I think FIRE had it's moment, and most people realized that FI is the best part, and RE is only really worth it for
- people who really, really hate their jobs, or
- people with really clear (and generally somewhat eccentric) visions for what they're going to fill all that time with
.
For most people who achieve FI and don't want to live in a van or run a weird Catholic/Mormon homeschool operation, the real path to living your best life is to use that leverage to
- downshift into some kind of related work role with fewer hours and greater flexibility, or
- take on some other kind of work that provides lower compensation, but is deeply meaningful/enjoyable.

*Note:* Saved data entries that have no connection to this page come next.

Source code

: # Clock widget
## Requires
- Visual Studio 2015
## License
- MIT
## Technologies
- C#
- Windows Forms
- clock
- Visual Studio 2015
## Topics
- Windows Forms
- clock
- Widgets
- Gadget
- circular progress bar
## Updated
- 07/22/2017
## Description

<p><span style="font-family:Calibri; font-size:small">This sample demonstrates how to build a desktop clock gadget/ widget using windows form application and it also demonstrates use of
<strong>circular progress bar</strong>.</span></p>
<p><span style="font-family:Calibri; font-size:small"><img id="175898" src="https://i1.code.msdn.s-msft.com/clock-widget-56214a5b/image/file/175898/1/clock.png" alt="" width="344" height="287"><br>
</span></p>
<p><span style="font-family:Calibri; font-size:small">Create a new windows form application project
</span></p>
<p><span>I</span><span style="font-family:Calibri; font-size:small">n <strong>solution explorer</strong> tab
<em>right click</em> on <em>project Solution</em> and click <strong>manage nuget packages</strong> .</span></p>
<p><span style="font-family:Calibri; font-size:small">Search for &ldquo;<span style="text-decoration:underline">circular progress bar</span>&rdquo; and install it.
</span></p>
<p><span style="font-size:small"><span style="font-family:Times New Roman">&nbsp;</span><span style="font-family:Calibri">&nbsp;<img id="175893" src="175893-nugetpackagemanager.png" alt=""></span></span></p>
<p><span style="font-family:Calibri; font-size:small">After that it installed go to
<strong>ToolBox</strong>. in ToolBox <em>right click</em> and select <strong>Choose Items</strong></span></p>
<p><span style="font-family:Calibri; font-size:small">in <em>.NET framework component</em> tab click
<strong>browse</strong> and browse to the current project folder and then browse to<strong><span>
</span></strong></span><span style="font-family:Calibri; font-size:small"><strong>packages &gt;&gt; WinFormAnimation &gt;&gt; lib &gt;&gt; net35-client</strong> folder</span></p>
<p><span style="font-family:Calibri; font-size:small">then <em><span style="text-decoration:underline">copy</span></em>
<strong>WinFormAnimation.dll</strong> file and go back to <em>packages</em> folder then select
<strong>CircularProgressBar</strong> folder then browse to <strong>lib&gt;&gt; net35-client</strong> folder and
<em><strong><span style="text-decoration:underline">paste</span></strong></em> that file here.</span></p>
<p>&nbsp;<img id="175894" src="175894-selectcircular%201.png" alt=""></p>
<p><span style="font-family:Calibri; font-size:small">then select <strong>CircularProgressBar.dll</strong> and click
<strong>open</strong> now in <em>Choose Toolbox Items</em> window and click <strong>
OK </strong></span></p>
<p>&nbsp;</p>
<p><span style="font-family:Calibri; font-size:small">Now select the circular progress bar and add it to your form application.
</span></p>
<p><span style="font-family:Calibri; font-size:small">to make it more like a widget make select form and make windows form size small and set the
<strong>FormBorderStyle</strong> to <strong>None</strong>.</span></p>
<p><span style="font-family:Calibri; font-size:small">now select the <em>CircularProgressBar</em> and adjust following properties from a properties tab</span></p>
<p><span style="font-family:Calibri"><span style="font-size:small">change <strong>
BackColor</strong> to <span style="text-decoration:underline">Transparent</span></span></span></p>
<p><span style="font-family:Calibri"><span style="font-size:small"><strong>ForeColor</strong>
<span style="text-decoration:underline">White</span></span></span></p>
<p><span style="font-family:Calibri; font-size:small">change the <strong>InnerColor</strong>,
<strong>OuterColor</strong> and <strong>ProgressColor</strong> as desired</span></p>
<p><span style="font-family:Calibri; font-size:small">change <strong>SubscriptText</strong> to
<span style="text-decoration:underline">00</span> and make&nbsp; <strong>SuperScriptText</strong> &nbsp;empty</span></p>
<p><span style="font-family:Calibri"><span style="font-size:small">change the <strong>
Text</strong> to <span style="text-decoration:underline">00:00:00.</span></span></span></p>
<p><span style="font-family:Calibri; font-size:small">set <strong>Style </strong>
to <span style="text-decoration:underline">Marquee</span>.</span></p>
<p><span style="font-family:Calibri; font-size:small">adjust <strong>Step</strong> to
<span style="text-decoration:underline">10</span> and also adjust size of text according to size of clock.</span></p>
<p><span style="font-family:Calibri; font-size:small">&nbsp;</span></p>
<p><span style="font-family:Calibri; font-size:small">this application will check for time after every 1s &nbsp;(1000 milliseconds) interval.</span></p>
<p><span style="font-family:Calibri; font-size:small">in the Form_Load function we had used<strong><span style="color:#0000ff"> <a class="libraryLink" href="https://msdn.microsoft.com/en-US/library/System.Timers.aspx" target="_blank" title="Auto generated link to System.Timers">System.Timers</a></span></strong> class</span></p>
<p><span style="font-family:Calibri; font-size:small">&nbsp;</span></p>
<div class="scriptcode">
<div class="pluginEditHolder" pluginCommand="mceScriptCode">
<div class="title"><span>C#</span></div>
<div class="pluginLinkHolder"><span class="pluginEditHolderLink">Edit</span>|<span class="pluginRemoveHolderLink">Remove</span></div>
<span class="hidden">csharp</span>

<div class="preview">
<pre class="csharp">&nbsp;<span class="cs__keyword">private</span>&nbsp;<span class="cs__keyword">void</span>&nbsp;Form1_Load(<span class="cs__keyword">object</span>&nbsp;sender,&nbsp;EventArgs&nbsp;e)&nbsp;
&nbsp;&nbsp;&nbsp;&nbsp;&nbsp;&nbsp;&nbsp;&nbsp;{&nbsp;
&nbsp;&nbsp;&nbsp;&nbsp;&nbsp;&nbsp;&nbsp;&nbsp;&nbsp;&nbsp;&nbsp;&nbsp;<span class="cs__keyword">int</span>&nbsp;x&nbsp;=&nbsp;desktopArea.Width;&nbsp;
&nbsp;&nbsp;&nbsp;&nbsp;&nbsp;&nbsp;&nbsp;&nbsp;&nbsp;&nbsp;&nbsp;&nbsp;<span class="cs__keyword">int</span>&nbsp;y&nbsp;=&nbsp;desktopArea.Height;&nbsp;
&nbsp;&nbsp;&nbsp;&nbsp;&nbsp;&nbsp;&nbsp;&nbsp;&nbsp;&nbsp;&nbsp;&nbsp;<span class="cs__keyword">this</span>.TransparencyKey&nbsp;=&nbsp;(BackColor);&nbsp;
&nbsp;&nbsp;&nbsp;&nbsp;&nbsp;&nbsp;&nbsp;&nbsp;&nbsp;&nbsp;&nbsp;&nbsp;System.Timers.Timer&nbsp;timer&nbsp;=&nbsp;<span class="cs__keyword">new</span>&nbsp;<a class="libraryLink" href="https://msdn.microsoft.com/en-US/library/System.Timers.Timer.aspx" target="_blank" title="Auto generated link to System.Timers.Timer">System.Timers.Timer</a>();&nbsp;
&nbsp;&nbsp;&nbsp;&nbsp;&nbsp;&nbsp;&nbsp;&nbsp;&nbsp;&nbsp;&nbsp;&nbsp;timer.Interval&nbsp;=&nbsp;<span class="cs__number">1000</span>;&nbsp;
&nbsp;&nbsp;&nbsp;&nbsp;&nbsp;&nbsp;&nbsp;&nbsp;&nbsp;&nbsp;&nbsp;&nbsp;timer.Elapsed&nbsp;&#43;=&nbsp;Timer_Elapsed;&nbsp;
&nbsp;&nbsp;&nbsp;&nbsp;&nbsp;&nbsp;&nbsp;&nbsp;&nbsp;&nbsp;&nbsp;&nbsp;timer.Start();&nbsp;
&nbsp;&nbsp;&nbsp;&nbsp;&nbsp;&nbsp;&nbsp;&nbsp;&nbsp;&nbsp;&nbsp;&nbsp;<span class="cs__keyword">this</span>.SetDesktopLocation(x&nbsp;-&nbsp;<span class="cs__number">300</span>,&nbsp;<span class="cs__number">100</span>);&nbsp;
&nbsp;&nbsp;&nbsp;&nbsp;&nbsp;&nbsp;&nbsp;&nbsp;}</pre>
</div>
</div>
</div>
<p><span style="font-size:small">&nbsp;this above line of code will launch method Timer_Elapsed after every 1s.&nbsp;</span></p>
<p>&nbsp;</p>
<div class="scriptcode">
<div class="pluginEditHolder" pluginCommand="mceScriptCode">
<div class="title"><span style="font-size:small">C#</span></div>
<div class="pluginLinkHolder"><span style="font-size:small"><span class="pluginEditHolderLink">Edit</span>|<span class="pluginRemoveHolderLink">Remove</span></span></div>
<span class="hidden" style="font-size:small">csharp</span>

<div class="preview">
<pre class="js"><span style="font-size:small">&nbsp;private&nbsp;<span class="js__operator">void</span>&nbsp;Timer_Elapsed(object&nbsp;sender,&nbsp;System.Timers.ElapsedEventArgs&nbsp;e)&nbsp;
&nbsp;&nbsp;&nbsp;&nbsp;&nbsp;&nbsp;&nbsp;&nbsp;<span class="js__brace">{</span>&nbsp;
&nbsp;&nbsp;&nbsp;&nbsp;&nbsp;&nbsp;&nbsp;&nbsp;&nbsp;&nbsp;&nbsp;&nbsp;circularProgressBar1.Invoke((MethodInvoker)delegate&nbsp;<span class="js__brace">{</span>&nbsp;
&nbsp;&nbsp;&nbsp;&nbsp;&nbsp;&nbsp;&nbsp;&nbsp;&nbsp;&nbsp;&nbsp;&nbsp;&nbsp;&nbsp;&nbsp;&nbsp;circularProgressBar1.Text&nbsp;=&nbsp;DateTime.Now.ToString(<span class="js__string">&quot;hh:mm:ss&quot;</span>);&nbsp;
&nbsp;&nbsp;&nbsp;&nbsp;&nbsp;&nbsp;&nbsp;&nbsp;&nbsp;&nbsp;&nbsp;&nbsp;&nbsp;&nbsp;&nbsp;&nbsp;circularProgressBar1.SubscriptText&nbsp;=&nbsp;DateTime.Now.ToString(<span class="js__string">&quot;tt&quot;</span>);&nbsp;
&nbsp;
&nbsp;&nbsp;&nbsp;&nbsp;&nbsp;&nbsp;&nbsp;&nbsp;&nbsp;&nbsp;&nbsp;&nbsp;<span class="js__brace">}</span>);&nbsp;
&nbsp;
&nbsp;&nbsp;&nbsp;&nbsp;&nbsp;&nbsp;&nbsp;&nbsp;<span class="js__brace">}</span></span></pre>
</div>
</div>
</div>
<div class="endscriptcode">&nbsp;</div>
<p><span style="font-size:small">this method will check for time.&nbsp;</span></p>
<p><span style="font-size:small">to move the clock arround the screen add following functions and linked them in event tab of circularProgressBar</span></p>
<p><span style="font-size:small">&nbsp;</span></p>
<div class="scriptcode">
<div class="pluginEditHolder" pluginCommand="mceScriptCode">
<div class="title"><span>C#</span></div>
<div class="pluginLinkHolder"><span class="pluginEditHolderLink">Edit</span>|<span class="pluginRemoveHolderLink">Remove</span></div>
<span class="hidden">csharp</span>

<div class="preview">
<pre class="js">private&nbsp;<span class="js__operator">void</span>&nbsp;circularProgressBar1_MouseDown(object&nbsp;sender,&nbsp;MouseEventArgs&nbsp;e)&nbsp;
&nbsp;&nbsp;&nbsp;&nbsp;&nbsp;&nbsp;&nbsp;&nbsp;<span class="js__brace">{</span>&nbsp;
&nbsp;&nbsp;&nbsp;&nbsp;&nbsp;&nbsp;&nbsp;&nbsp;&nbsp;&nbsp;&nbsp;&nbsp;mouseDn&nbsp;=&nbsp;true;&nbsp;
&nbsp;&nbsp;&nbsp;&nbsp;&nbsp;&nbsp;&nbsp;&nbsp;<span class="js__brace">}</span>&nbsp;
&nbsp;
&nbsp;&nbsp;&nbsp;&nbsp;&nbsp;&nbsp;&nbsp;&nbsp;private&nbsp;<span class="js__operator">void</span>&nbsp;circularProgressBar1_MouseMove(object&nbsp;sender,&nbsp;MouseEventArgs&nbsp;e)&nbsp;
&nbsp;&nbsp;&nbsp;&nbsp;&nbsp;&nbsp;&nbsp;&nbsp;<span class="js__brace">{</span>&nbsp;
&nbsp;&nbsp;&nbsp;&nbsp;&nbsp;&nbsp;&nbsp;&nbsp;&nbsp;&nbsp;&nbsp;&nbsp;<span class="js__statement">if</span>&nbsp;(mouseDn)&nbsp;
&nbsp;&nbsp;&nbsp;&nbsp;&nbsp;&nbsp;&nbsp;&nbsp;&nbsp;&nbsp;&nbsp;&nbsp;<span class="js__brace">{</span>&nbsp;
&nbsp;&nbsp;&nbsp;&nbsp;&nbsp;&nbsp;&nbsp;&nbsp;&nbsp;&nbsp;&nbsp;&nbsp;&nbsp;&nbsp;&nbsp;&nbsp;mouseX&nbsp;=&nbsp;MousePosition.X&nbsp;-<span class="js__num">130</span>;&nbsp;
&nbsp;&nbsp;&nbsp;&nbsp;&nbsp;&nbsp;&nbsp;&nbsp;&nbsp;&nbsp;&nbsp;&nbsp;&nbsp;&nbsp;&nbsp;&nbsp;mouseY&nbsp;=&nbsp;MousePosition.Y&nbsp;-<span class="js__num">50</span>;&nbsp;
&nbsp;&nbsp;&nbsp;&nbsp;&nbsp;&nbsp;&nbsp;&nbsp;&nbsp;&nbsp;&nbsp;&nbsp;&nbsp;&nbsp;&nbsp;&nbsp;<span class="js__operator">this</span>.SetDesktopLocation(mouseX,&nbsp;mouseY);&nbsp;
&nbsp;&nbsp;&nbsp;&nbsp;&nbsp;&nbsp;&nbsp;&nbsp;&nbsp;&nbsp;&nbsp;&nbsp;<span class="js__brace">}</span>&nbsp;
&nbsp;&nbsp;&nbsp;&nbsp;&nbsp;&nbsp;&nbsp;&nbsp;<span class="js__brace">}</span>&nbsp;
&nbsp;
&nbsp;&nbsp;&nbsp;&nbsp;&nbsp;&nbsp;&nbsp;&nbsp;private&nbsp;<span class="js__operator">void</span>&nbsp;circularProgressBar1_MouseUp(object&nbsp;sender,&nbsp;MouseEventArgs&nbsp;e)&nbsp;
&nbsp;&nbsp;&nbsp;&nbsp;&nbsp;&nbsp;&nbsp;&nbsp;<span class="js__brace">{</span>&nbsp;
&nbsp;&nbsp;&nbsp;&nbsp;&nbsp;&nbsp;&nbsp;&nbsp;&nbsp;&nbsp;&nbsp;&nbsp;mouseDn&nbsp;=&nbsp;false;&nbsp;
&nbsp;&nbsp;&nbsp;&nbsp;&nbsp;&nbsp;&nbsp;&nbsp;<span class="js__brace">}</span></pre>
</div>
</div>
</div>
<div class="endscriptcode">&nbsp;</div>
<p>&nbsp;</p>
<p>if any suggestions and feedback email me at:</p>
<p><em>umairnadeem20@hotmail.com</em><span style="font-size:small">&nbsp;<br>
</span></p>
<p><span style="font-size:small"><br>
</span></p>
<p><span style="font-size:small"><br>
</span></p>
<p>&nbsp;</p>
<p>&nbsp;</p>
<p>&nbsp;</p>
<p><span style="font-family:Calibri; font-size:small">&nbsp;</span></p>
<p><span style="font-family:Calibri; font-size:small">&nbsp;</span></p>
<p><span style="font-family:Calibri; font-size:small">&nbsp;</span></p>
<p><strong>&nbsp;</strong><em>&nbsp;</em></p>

Work gets a bad name around here, but the idea that work provides a sense of meaning and purpose is not something to be scoffed at. There are lots of great jobs in the world. Once money is no object, it becomes a lot easier to get one of those desirable and competitive jobs. Lots of people are attracted to FIRE because they were pushed by financial desperation into jobs they hate. Well once you're not financially desperate, you can get a job you don't hate. For the big FIRE content creators, they found flexibility, reduced hours, and sense of purpose in providing educational content on the internet about lifestyle and personal finance. Now they're trying to figure out what to do with that money.
I think FIRE is attractive to people who received lots of guilt/shame messages about money as children. If you were conditioned to believe frugality is a virtue and opulent spending is shameful and/or stupid, and then you grind your way through school to get a high-paying career... Well then the FIRE approach lets you exemplify those "virtues" you internalized as child without ever confronting the internal scripts around scarcity. Then someday you realize you're rich and you never exercised the muscle of spending money well to make your life more beautiful. Will second
@BeanCounter that Ramit Sethi's stuff is a great counter-balance to the scarcity mindset.